Blandy had initially approved of the match, even allowing Cranstoun to live in their house. But when Cranstoun wrote to his wife and kindly asked if she wouldn’t mind disavowing their marriage, Mrs Cranstoun became outraged and caused quite a stir locally.
Cranstoun was then abruptly tossed out of the house, but Mary continued to see him behind her father’s back. The couple, frustrated at their inability to touch Mary’s sizeable dowry, decided to find another route to the money.
Mary began slipping small amounts of arsenic into her father’s food, slowly poisoning him over a period of months. As Blandy began to suffer from nausea and acute stomach pain, the servants grew suspicious.
One found white powder in the bottom of a pan that Mary had used to feed her father. After Blandy eventually died on 14 August 1752, the cook saw Mary trying to dispose of the white powder and managed to preserve some of it.

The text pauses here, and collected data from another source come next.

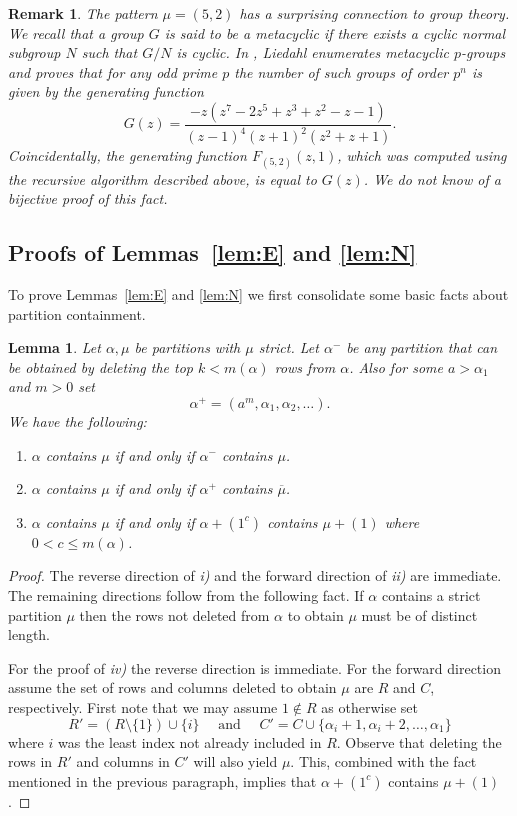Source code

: \documentclass{article}
\theoremstyle{plain}
\newtheorem{lemma}[theorem]{Lemma}
\newtheorem{remark}[theorem]{Remark}
\theoremstyle{definition}
\renewcommand{\ne}[1]{\overline{#1}}
\begin{document}
\begin{remark}\label{rmk:metacyclic}
The pattern $\mu = (5,2)$ has a surprising connection to group theory.  We recall that a group $G$ is said to be a metacyclic if there exists a cyclic normal subgroup $N$ such that $G/N$ is cyclic.  In \cite{Liedahl:Enume1996}, Liedahl enumerates metacyclic $p$-groups and proves that for any odd prime $p$ the number of such groups of order $p^n$ is given by the generating function
$$G(z) = \frac{-z(z^7 - 2z^5 + z^3 + z^2 - z - 1)}{(z - 1)^4(z + 1)^2(z^2 + z + 1)}.$$
Coincidentally, the generating function $F_{(5,2)}(z,1)$, which was computed using the  recursive algorithm described above, is equal to $G(z)$.   We do not know of a bijective proof of this fact.
\end{remark}


\subsection{Proofs of Lemmas~\ref{lem:E} and \ref{lem:N}}\label{sec:lemmas 1 and 2}

To prove Lemmas~\ref{lem:E} and \ref{lem:N} we first consolidate some basic facts about partition containment.   

\begin{lemma}\label{lem:list of prop}
Let $\alpha,\mu$ be partitions with $\mu$ strict.  Let $\alpha^-$ be any partition that can be obtained by deleting the top $k<m(\alpha)$ rows from $\alpha$.  Also for some $a>\alpha_1$ and $m>0$ set
$$\alpha^+ = (a^m, \alpha_1,\alpha_2,\ldots).$$
We have the following:
\begin{enumerate}[label=\roman*)]
	\item $\alpha$  contains $\mu$ if and only if $\alpha^-$ contains $\mu$.
	\item $\alpha$ contains $\mu$ if and only if $\alpha^+$ contains $\ne\mu$.
	\item $\alpha$ contains $\mu$ if and only if $\alpha+(1^c)$ contains $\mu+(1)$ where $0<c\leq m(\alpha)$.  
\end{enumerate}
\end{lemma}

\begin{proof}
The reverse direction of \emph{i)} and the forward direction of \emph{ii)} are immediate.  The remaining directions follow from the following fact.  If $\alpha$ contains a strict partition $\mu$ then the rows not deleted from $\alpha$ to obtain $\mu$ must be of distinct length.  

For the proof of \emph{iv)} the reverse direction is immediate.  For the forward direction assume the set of rows and columns deleted to obtain $\mu$ are $R$ and $C$, respectively.  First note that we may assume $1\notin R$ as otherwise set
$$R'= (R \setminus \{1\}) \cup \{i\} \quad\textrm{ and }\quad C'=C\cup \{\alpha_i+1,\alpha_i+2,\ldots, \alpha_1\}$$
where $i$ was the least index not already included in $R$. 
Observe that deleting the rows in $R'$ and columns in $C'$ will also yield $\mu$.  This, combined with the fact mentioned in the previous paragraph, implies that $\alpha+(1^c)$ contains $\mu+(1)$.
\end{proof}
\end{document}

Later that night, Mary offered one of the family’s servants a large sum of money to help her get to France immediately. Mary was forced to flee on her own when he refused, but she was chased down and caught by neighbours who had heard that Blandy had been poisoned.
Mary was charged with murder and faced trial at the Oxford Assizes in March 1752. Doctors testifying for the prosecution agreed that Francis Blandy had been poisoned with arsenic. Mary was sent to the gallows, where she told the executioner, “Do not hang me too high, for the sake of decency.”